BART has come up with several proposals to catch fare evaders they say are costing the rail system millions of dollars a year. Not only do the proposals seek to catch them, they want to prevent them from doing it in the first place.

The proposals still have to gain approval by the BART Board of Directors.

"It's annoying because I’m paying for it. Why shouldn't everyone else pay for it," says passenger Mike Maddox of San Mateo.

BART estimates fare cheats are depriving the rail system of between $15 and $25 million a year.

There are people who will follow behind very closely while someone goes through the fare gates. Then there are people who will hop over the waist high barrier," said BART spokesman Jim Allison.

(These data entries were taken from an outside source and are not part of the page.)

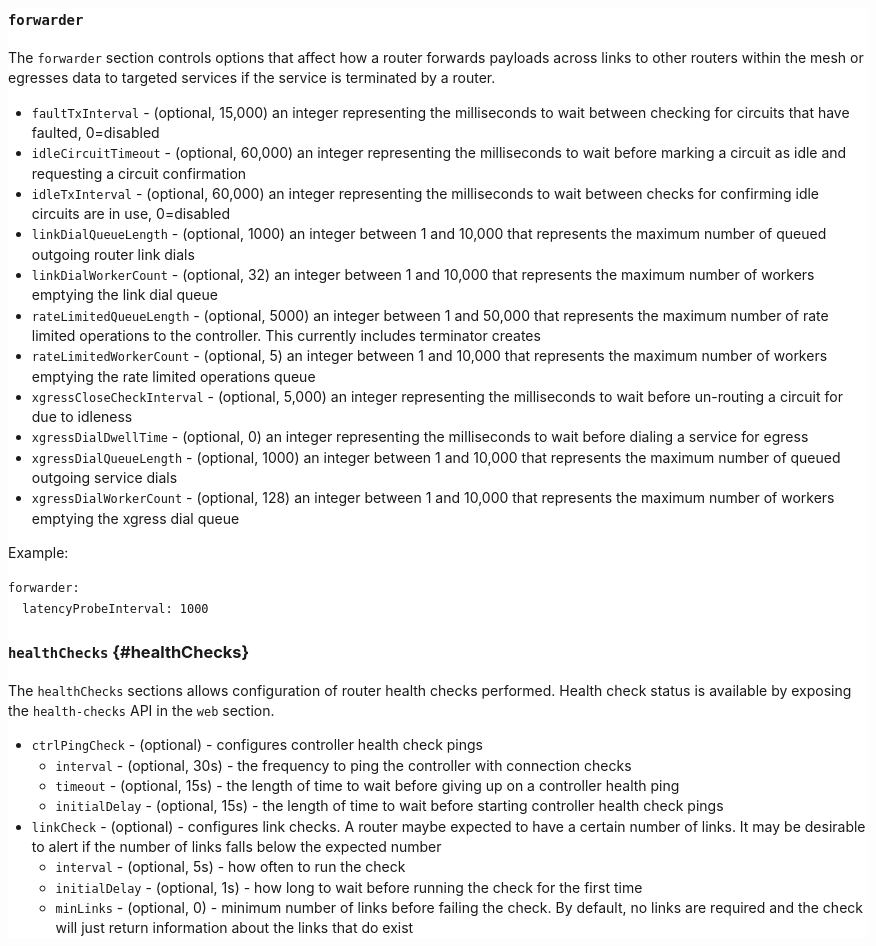 ### `forwarder`

The `forwarder` section controls options that affect how a router forwards payloads across links to
other routers within the mesh or egresses data to targeted services if the service is terminated by
a router.

- `faultTxInterval` - (optional, 15,000) an integer representing the milliseconds to wait between
  checking for circuits that have faulted, 0=disabled
- `idleCircuitTimeout` - (optional, 60,000) an integer representing the milliseconds to wait before
  marking a circuit as idle and requesting a circuit confirmation
- `idleTxInterval` -  (optional, 60,000) an integer representing the milliseconds to wait between
  checks for confirming idle circuits are in use, 0=disabled
- `linkDialQueueLength` -  (optional, 1000) an integer between 1 and 10,000 that represents the
  maximum number of queued outgoing router link dials
- `linkDialWorkerCount` - (optional, 32) an integer between 1 and 10,000 that represents the maximum
  number of workers emptying the link dial queue
- `rateLimitedQueueLength` -  (optional, 5000) an integer between 1 and 50,000 that represents the
  maximum number of rate limited operations to the controller. This currently includes terminator
  creates
- `rateLimitedWorkerCount` - (optional, 5) an integer between 1 and 10,000 that represents the
  maximum number of workers emptying the rate limited operations queue
- `xgressCloseCheckInterval` - (optional, 5,000) an integer representing the milliseconds to wait
  before un-routing a circuit for due to idleness
- `xgressDialDwellTime` - (optional, 0) an integer representing the milliseconds to wait before
  dialing a service for egress
- `xgressDialQueueLength` - (optional, 1000) an integer between 1 and 10,000 that represents the
  maximum number of queued outgoing service dials
- `xgressDialWorkerCount` - (optional, 128) an integer between 1 and 10,000 that represents the
  maximum number of workers emptying the xgress dial queue

Example:

```text
forwarder:
  latencyProbeInterval: 1000
```

### `healthChecks` {#healthChecks}

The `healthChecks` sections allows configuration of router health checks performed. Health check
status is available by exposing the `health-checks` API in the `web` section.

- `ctrlPingCheck` - (optional) - configures controller health check pings
    - `interval` - (optional, 30s) - the frequency to ping the controller with connection checks
    - `timeout` - (optional, 15s) - the length of time to wait before giving up on a controller
      health ping
    - `initialDelay` - (optional, 15s) - the length of time to wait before starting controller
      health check pings
- `linkCheck` - (optional) - configures link checks. A router maybe expected to have a certain
  number of links. It may be desirable to alert if the number of links falls below the expected
  number
    - `interval` - (optional, 5s) - how often to run the check
    - `initialDelay` - (optional, 1s) - how long to wait before running the check for the first time
    - `minLinks` - (optional, 0) - minimum number of links before failing the check. By default, no
      links are required and the check will just return information about the links that do exist
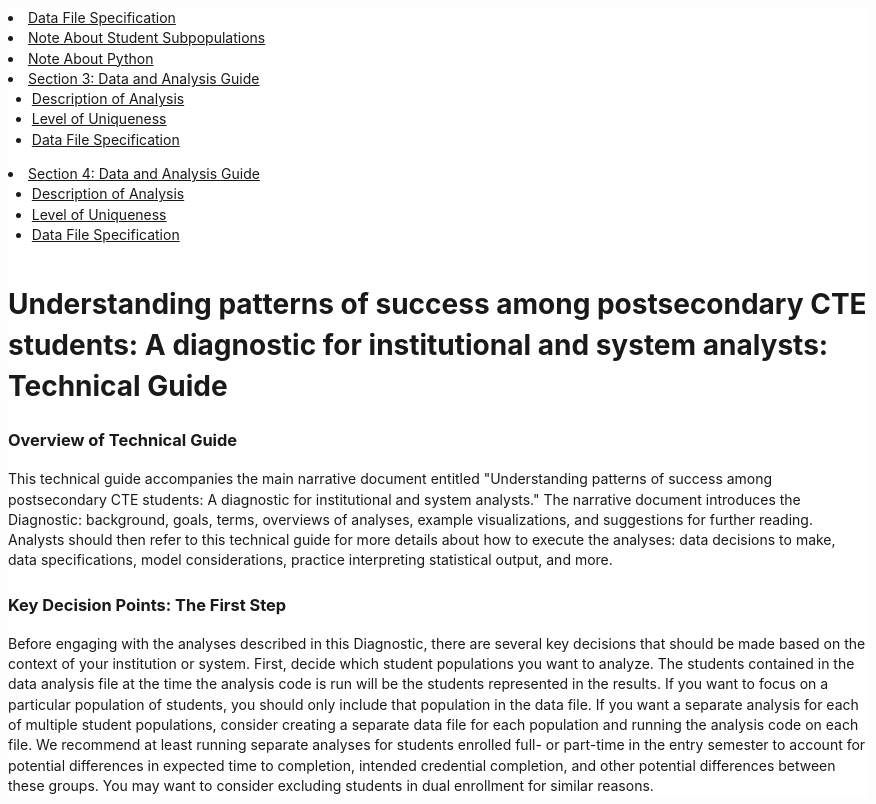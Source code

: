 </li>
<li><a href="#h-1-2-3">Data File Specification</a>
</li>
<li><a href="#h-1-2-4">Note About Student Subpopulations</a>
</li>
<li><a href="#h-1-2-5">Note About Python</a>
</li>
</ul>
</li>
<li><a href="#h-1-3">Section 3: Data and Analysis Guide</a>
<ul>
<li><a href="#h-1-3-1">Description of Analysis</a>
</li>
<li><a href="#h-1-3-2">Level of Uniqueness</a>
</li>
<li><a href="#h-1-3-3">Data File Specification</a>
</li>
</ul>
</li>
<li><a href="#h-1-4">Section 4: Data and Analysis Guide</a>
<ul>
<li><a href="#h-1-4-1">Description of Analysis</a>
</li>
<li><a href="#h-1-4-2">Level of Uniqueness</a>
</li>
<li><a href="#h-1-4-3">Data File Specification</a>
</li>
</ul>
</li>
</ul>
</li>
</ul>
</div>
</div>
</div>
<div class="col-xs-12 col-sm-12 col-md-8 offset-md-1 pull-right">

<h1 id="h-1">Understanding patterns of success among postsecondary CTE students: A diagnostic for institutional and system analysts: Technical Guide</h1>

<h3 id="h-1-0-1">Overview of Technical Guide</h3>

This technical guide accompanies the main narrative document entitled "Understanding patterns of success among postsecondary CTE students: A diagnostic for institutional and system analysts." The narrative document introduces the Diagnostic: background, goals, terms, overviews of analyses, example visualizations, and suggestions for further reading. Analysts should then refer to this technical guide for more details about how to execute the analyses: data decisions to make, data specifications, model considerations, practice interpreting statistical output, and more.

<h3 id="h-1-0-2">Key Decision Points: The First Step</h3>

Before engaging with the analyses described in this Diagnostic, there are several key decisions that should be made based on the context of your institution or system. First, decide which student populations you want to analyze. The students contained in the data analysis file at the time the analysis code is run will be the students represented in the results. If you want to focus on a particular population of students, you should only include that population in the data file. If you want a separate analysis for each of multiple student populations, consider creating a separate data file for each population and running the analysis code on each file. We recommend at least running separate analyses for students enrolled full- or part-time in the entry semester to account for potential differences in expected time to completion, intended credential completion, and other potential differences between these groups. You may want to consider excluding students in dual enrollment for similar reasons.
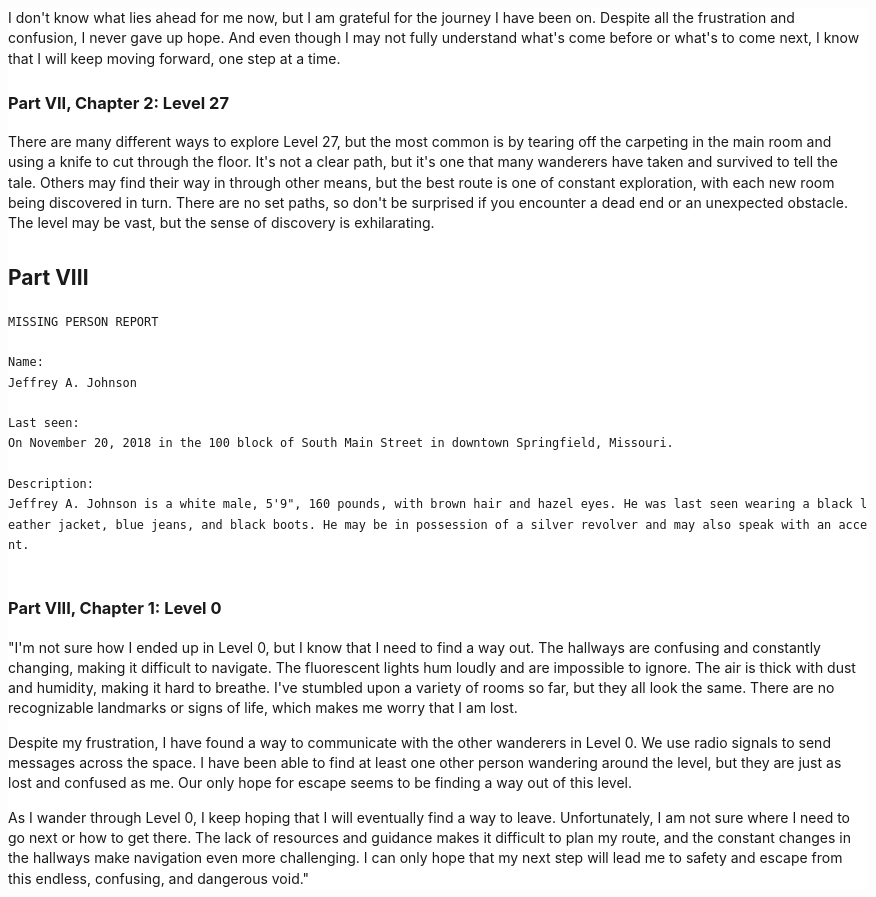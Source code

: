 I don't know what lies ahead for me now, but I am grateful for the journey I have been on. Despite all the frustration and confusion, I never gave up hope. And even though I may not fully understand what's come before or what's to come next, I know that I will keep moving forward, one step at a time.

### Part VII, Chapter 2: Level 27


There are many different ways to explore Level 27, but the most common is by tearing off the carpeting in the main room and using a knife to cut through the floor. It's not a clear path, but it's one that many wanderers have taken and survived to tell the tale. Others may find their way in through other means, but the best route is one of constant exploration, with each new room being discovered in turn. There are no set paths, so don't be surprised if you encounter a dead end or an unexpected obstacle. The level may be vast, but the sense of discovery is exhilarating.

## Part VIII


```
MISSING PERSON REPORT

Name:
Jeffrey A. Johnson

Last seen: 
On November 20, 2018 in the 100 block of South Main Street in downtown Springfield, Missouri.

Description: 
Jeffrey A. Johnson is a white male, 5'9", 160 pounds, with brown hair and hazel eyes. He was last seen wearing a black leather jacket, blue jeans, and black boots. He may be in possession of a silver revolver and may also speak with an accent.


```
### Part VIII, Chapter 1: Level 0

"I'm not sure how I ended up in Level 0, but I know that I need to find a way out. The hallways are confusing and constantly changing, making it difficult to navigate. The fluorescent lights hum loudly and are impossible to ignore. The air is thick with dust and humidity, making it hard to breathe. I've stumbled upon a variety of rooms so far, but they all look the same. There are no recognizable landmarks or signs of life, which makes me worry that I am lost. 

Despite my frustration, I have found a way to communicate with the other wanderers in Level 0. We use radio signals to send messages across the space. I have been able to find at least one other person wandering around the level, but they are just as lost and confused as me. Our only hope for escape seems to be finding a way out of this level. 

As I wander through Level 0, I keep hoping that I will eventually find a way to leave. Unfortunately, I am not sure where I need to go next or how to get there. The lack of resources and guidance makes it difficult to plan my route, and the constant changes in the hallways make navigation even more challenging. I can only hope that my next step will lead me to safety and escape from this endless, confusing, and dangerous void."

BART is proposing a multi-pronged strategy to deter cheating at its four busiest stations Embarcadero, Montgomery, Powell and Civic Center, all in San Francisco.

One of BART's proposals is to raise the rather low Plexiglas barriers which are now about three and a half feet high, to about five feet.

"It really makes it clear to people to pay for your ticket and go through the fare gate," said Allison.

Under an additional proposal, emergency gates would no longer be so easy to operate. Under a proposal, a station agent would open the gate using a remote control.

Also BART would hire more fare inspectors to check tickets.

Passengers gave the proposals mixed reviews.

"You'd have to have someone policing it 25/7 so the high barriers may be the way to go," said one passenger.

"Lower the prices. Maybe then people won't jump over," said passenger Corey Readus of Hayward.

The price tag for BART's anti-cheating proposals is about $3 million.

If the BART board approves, work on raising the barriers could begin this summer.